The two parties are rigging the debates
The height of an election season makes it hard to remember that the values that unite us as Americans are greater than that which divides us. In every election, the nation becomes separated by a gaping political chasm.
What’s different this year is the exceedingly large portion of the population — particularly among political independents and millennials — who are deeply dissatisfied with the Democratic and Republican party nominees.
As the Libertarian candidate for President, my message to voters is simple: You have another credible alternative, on the ballot in all 50 states. You can support fiscal responsibility and social inclusion. You don’t need to vote for a candidate you don’t like in order to stop one that you like even less.
Together with former Massachusetts Gov. Bill Weld — who, like me, was elected and reelected as a Republican governor in an overwhelmingly Democratic state — we’re showing the Americans people that that there is another way to campaign and to govern.
But it requires that voters and the media not fall into the twoparty trap set by those two candidates, their parties, and their partners organizing the debates.
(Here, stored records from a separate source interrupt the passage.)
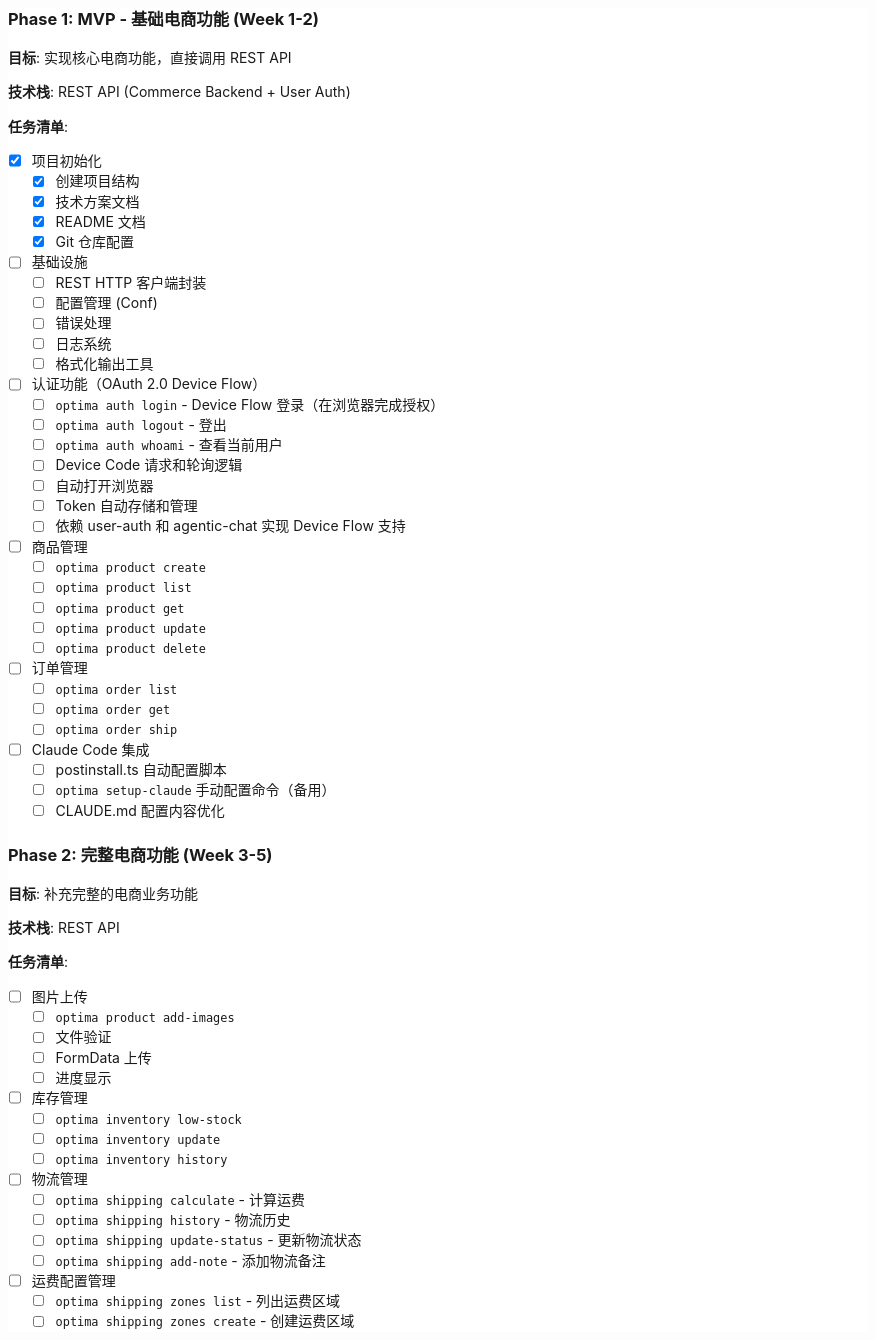 ### Phase 1: MVP - 基础电商功能 (Week 1-2)

**目标**: 实现核心电商功能，直接调用 REST API

**技术栈**: REST API (Commerce Backend + User Auth)

**任务清单**:
- [x] 项目初始化
  - [x] 创建项目结构
  - [x] 技术方案文档
  - [x] README 文档
  - [x] Git 仓库配置
- [ ] 基础设施
  - [ ] REST HTTP 客户端封装
  - [ ] 配置管理 (Conf)
  - [ ] 错误处理
  - [ ] 日志系统
  - [ ] 格式化输出工具
- [ ] 认证功能（OAuth 2.0 Device Flow）
  - [ ] `optima auth login` - Device Flow 登录（在浏览器完成授权）
  - [ ] `optima auth logout` - 登出
  - [ ] `optima auth whoami` - 查看当前用户
  - [ ] Device Code 请求和轮询逻辑
  - [ ] 自动打开浏览器
  - [ ] Token 自动存储和管理
  - [ ] 依赖 user-auth 和 agentic-chat 实现 Device Flow 支持
- [ ] 商品管理
  - [ ] `optima product create`
  - [ ] `optima product list`
  - [ ] `optima product get`
  - [ ] `optima product update`
  - [ ] `optima product delete`
- [ ] 订单管理
  - [ ] `optima order list`
  - [ ] `optima order get`
  - [ ] `optima order ship`
- [ ] Claude Code 集成
  - [ ] postinstall.ts 自动配置脚本
  - [ ] `optima setup-claude` 手动配置命令（备用）
  - [ ] CLAUDE.md 配置内容优化

### Phase 2: 完整电商功能 (Week 3-5)

**目标**: 补充完整的电商业务功能

**技术栈**: REST API

**任务清单**:
- [ ] 图片上传
  - [ ] `optima product add-images`
  - [ ] 文件验证
  - [ ] FormData 上传
  - [ ] 进度显示
- [ ] 库存管理
  - [ ] `optima inventory low-stock`
  - [ ] `optima inventory update`
  - [ ] `optima inventory history`
- [ ] 物流管理
  - [ ] `optima shipping calculate` - 计算运费
  - [ ] `optima shipping history` - 物流历史
  - [ ] `optima shipping update-status` - 更新物流状态
  - [ ] `optima shipping add-note` - 添加物流备注
- [ ] 运费配置管理
  - [ ] `optima shipping zones list` - 列出运费区域
  - [ ] `optima shipping zones create` - 创建运费区域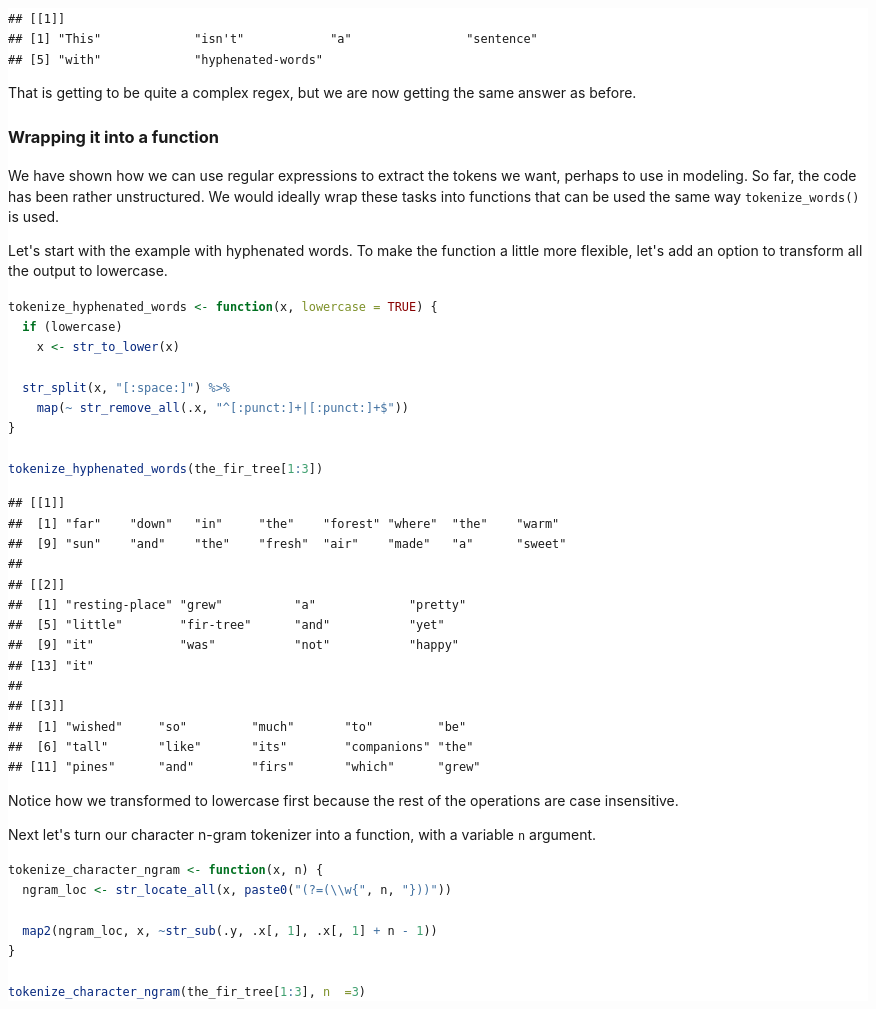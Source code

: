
 ```
## [[1]]
## [1] "This"             "isn't"            "a"                "sentence"        
## [5] "with"             "hyphenated-words"
```

That is getting to be quite a complex regex, but we are now getting the same answer as before. 

### Wrapping it into a function

We have shown how we can use regular expressions to extract the tokens we want, perhaps to use in modeling. So far, the code has been rather unstructured. We would ideally wrap these tasks into functions that can be used the same way `tokenize_words()` is used.

Let's start with the example with hyphenated words. To make the function a little more flexible, let's add an option to transform all the output to lowercase.


```r
tokenize_hyphenated_words <- function(x, lowercase = TRUE) {
  if (lowercase)
    x <- str_to_lower(x)
  
  str_split(x, "[:space:]") %>%
    map(~ str_remove_all(.x, "^[:punct:]+|[:punct:]+$"))
}

tokenize_hyphenated_words(the_fir_tree[1:3])
```

```
## [[1]]
##  [1] "far"    "down"   "in"     "the"    "forest" "where"  "the"    "warm"  
##  [9] "sun"    "and"    "the"    "fresh"  "air"    "made"   "a"      "sweet" 
## 
## [[2]]
##  [1] "resting-place" "grew"          "a"             "pretty"       
##  [5] "little"        "fir-tree"      "and"           "yet"          
##  [9] "it"            "was"           "not"           "happy"        
## [13] "it"           
## 
## [[3]]
##  [1] "wished"     "so"         "much"       "to"         "be"        
##  [6] "tall"       "like"       "its"        "companions" "the"       
## [11] "pines"      "and"        "firs"       "which"      "grew"
```

Notice how we transformed to lowercase first because the rest of the operations are case insensitive.

Next let's turn our character n-gram tokenizer into a function, with a variable `n` argument.


```r
tokenize_character_ngram <- function(x, n) {
  ngram_loc <- str_locate_all(x, paste0("(?=(\\w{", n, "}))"))
  
  map2(ngram_loc, x, ~str_sub(.y, .x[, 1], .x[, 1] + n - 1))
}

tokenize_character_ngram(the_fir_tree[1:3], n  =3)
```

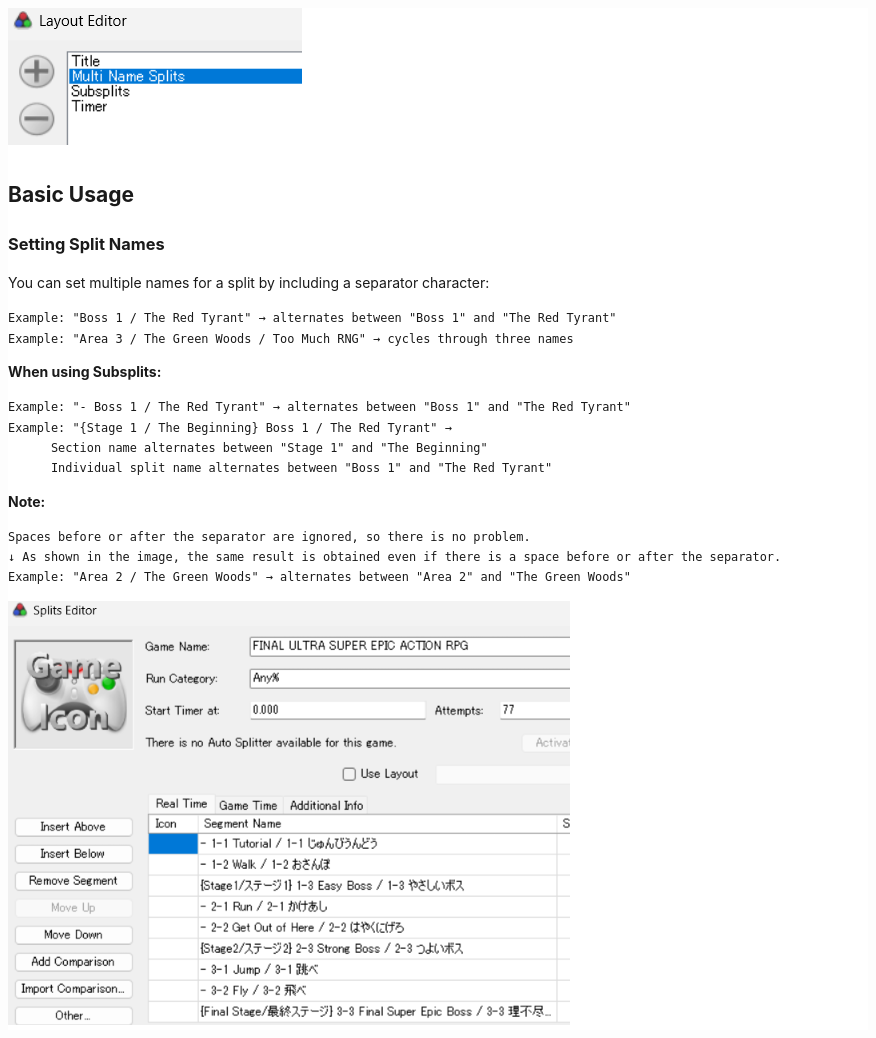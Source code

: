 ![Layout editor screenshot 3](docs/images/add_component_3.png)


## Basic Usage

### Setting Split Names

You can set multiple names for a split by including a separator character:

```
Example: "Boss 1 / The Red Tyrant" → alternates between "Boss 1" and "The Red Tyrant"
Example: "Area 3 / The Green Woods / Too Much RNG" → cycles through three names
```
**When using Subsplits:**
```
Example: "- Boss 1 / The Red Tyrant" → alternates between "Boss 1" and "The Red Tyrant"
Example: "{Stage 1 / The Beginning} Boss 1 / The Red Tyrant" → 
      Section name alternates between "Stage 1" and "The Beginning"
      Individual split name alternates between "Boss 1" and "The Red Tyrant"
```
**Note:**
```
Spaces before or after the separator are ignored, so there is no problem.
↓ As shown in the image, the same result is obtained even if there is a space before or after the separator.
Example: "Area 2 / The Green Woods" → alternates between "Area 2" and "The Green Woods"
```

![Split name example screenshot](docs/images/split_name_examples.png)
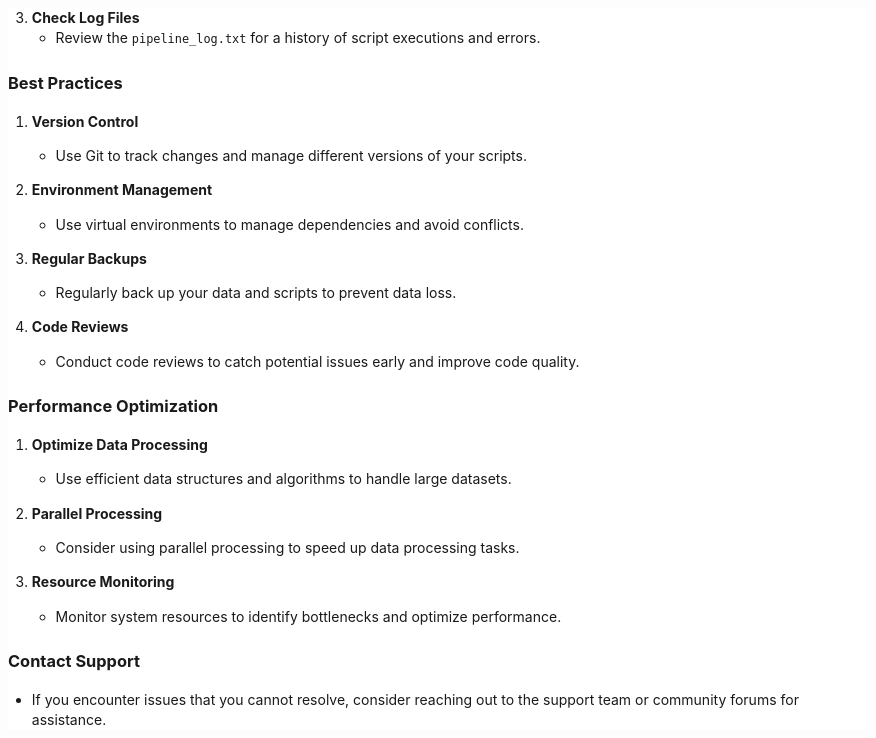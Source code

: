 3. **Check Log Files**
   - Review the `pipeline_log.txt` for a history of script executions and errors.

### **Best Practices**

1. **Version Control**
   - Use Git to track changes and manage different versions of your scripts.

2. **Environment Management**
   - Use virtual environments to manage dependencies and avoid conflicts.

3. **Regular Backups**
   - Regularly back up your data and scripts to prevent data loss.

4. **Code Reviews**
   - Conduct code reviews to catch potential issues early and improve code quality.

### **Performance Optimization**

1. **Optimize Data Processing**
   - Use efficient data structures and algorithms to handle large datasets.

2. **Parallel Processing**
   - Consider using parallel processing to speed up data processing tasks.

3. **Resource Monitoring**
   - Monitor system resources to identify bottlenecks and optimize performance.

### **Contact Support**

- If you encounter issues that you cannot resolve, consider reaching out to the support team or community forums for assistance.


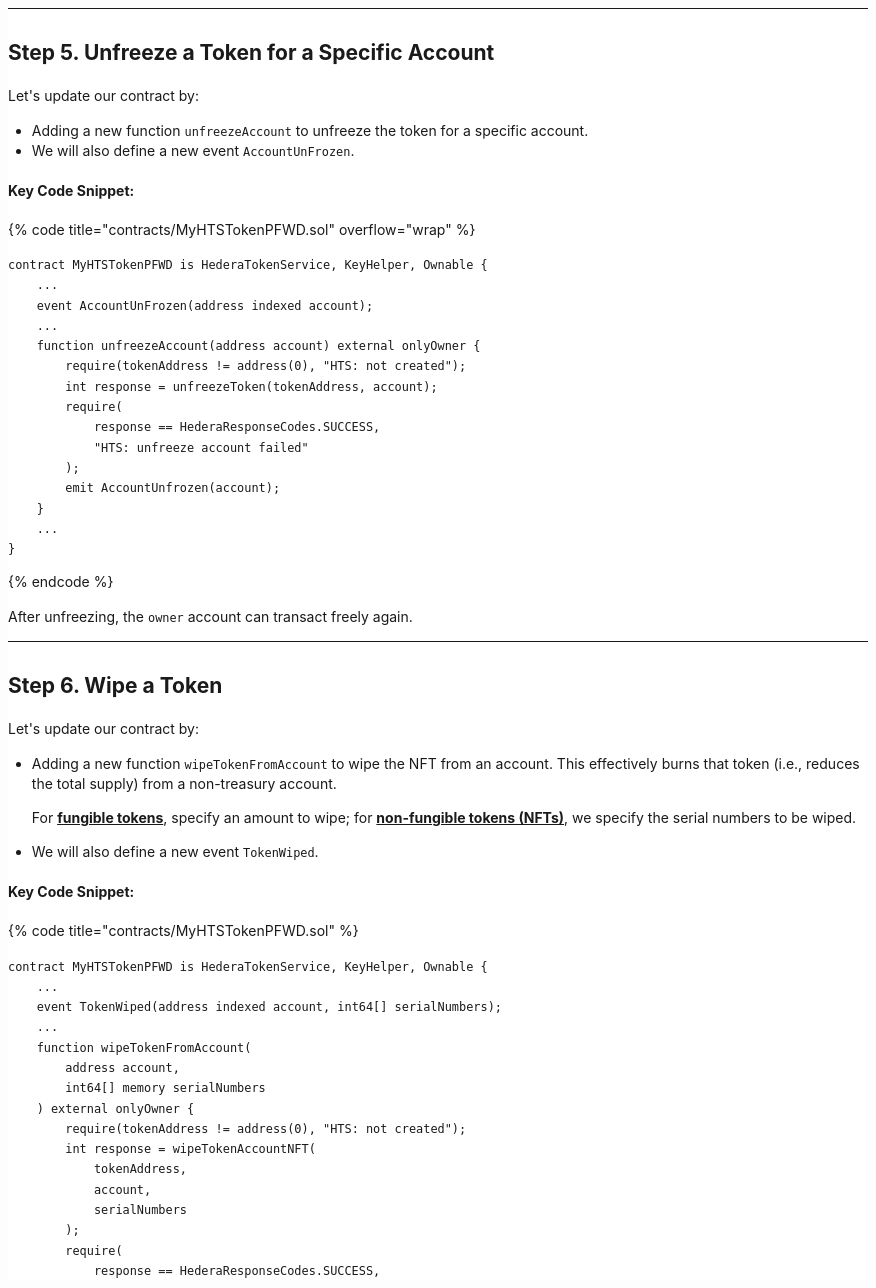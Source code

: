 ***

## Step 5. Unfreeze a Token for a Specific Account

Let's update our contract by:

* Adding a new function `unfreezeAccount` to unfreeze the token for a specific account.
* We will also define a new event `AccountUnFrozen`.

#### **Key Code Snippet:**

{% code title="contracts/MyHTSTokenPFWD.sol" overflow="wrap" %}
```solidity
contract MyHTSTokenPFWD is HederaTokenService, KeyHelper, Ownable {
    ... 
    event AccountUnFrozen(address indexed account);
    ...
    function unfreezeAccount(address account) external onlyOwner {
        require(tokenAddress != address(0), "HTS: not created");
        int response = unfreezeToken(tokenAddress, account);
        require(
            response == HederaResponseCodes.SUCCESS,
            "HTS: unfreeze account failed"
        );
        emit AccountUnfrozen(account);
    }
    ...
}
```
{% endcode %}

After unfreezing, the `owner` account can transact freely again.

***

## Step 6. Wipe a Token

Let's update our contract by:

*   Adding a new function `wipeTokenFromAccount` to wipe the NFT from an account. This effectively burns that token (i.e., reduces the total supply) from a non-treasury account.

    For [**fungible tokens**](../../support-and-community/glossary.md#fungible-token), specify an amount to wipe; for [**non-fungible tokens (NFTs)**](../../support-and-community/glossary.md#non-fungible-token-nft), we specify the serial numbers to be wiped.
* We will also define a new event `TokenWiped`.

#### **Key Code Snippet:**

{% code title="contracts/MyHTSTokenPFWD.sol" %}
```solidity
contract MyHTSTokenPFWD is HederaTokenService, KeyHelper, Ownable {
    ... 
    event TokenWiped(address indexed account, int64[] serialNumbers);
    ...
    function wipeTokenFromAccount(
        address account,
        int64[] memory serialNumbers
    ) external onlyOwner {
        require(tokenAddress != address(0), "HTS: not created");
        int response = wipeTokenAccountNFT(
            tokenAddress,
            account,
            serialNumbers
        );
        require(
            response == HederaResponseCodes.SUCCESS,
```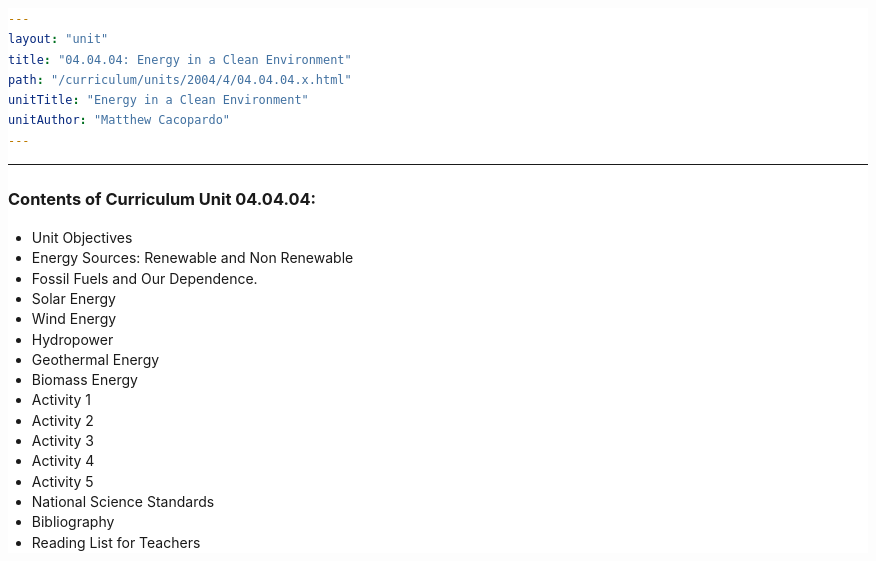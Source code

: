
 ```yaml
---
layout: "unit"
title: "04.04.04: Energy in a Clean Environment"
path: "/curriculum/units/2004/4/04.04.04.x.html"
unitTitle: "Energy in a Clean Environment"
unitAuthor: "Matthew Cacopardo"
---
```

<body>
<hr/>
<h3>
Contents of Curriculum Unit 04.04.04:
</h3>
<ul>
<li>
Unit Objectives
</li>
<li>
Energy Sources: Renewable and Non Renewable
</li>
<li>
Fossil Fuels and Our Dependence.
</li>
<li>
Solar Energy
</li>
<li>
Wind Energy
</li>
<li>
Hydropower
</li>
<li>
Geothermal Energy
</li>
<li>
Biomass Energy
</li>
<li>
Activity 1
</li>
<li>
Activity 2
</li>
<li>
Activity 3
</li>
<li>
Activity 4
</li>
<li>
Activity 5
</li>
<li>
National Science Standards
</li>
<li>
Bibliography
</li>
<li>
Reading List for Teachers
</li>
Among truly independent voters, our ticket leads with 31% support, versus 24% for Hillary Clinton and 24% for Donald Trump, according to NBC News. Among millennial voters, according to Quinnipiac University, I’m in a statistical tie with Clinton, 31% to 29%. Among the military, the tables are turned, with Trump and me tied.
Beyond this, we polled at 13% nationally in a recent Quinnipiac Poll. And 62% of Americans told the pollster on Aug. 25 that they specifically wanted me included in the debates.
In spite of all this, the Commission on Presidential Debates decided that only Clinton and Trump will be permitted to speak at Monday night’s debate. That confirmed that the CPD is a twoparty duopoly. It is a partisan organization, and has thus far answered to the will of its masters.
This is everything that is wrong with American politics.
Here I am, polling at higher numbers than Ross Perot had in 1992, when the commission let Perot debate George H.W. Bush and Bill Clinton.
In 2000, the CPD imposed a polling threshold of 15%. That’s unjustifiably high, said a majority of the Annenberg Working Group on Presidential Campaign Debate Reform last year. They favored a 10% threshold for the first debate.
Traditionally, the media have viewed libertarianism as a subspecies of Republicanism. Insofar as I’m running on a platform to balance the budget by forcing Congress to justify their deficit spending, it’s true that I reflect what was once a Republican value of fiscal restraint. We are also the free-market alternative to a protectionist Trump.
But we’re also taking votes from Clinton. That is probably because our platform of criminal justice reform, embracing immigration, legalizing marijuana and opposing Middle East regime change is appealing to many Bernie Sanders supporters.
Voting for our ticket does not make it more likely that one of two disliked candidates will win. Instead, it makes it more likely that independents, fed up with both parties and their bipartisan bickering, will have a voice in Washington.
Our campaign has won endorsements from major newspapers in swing states. And current or former governors from states as varied as California, Indiana, New Jersey, Minnesota, Montana and Massachusetts say the commission needs to include us.
There are already states, including New Mexico and Utah, where our campaign is within striking distance of Trump and Clinton. We have a winning message. We just need to get on the national stage to let voters know we exist.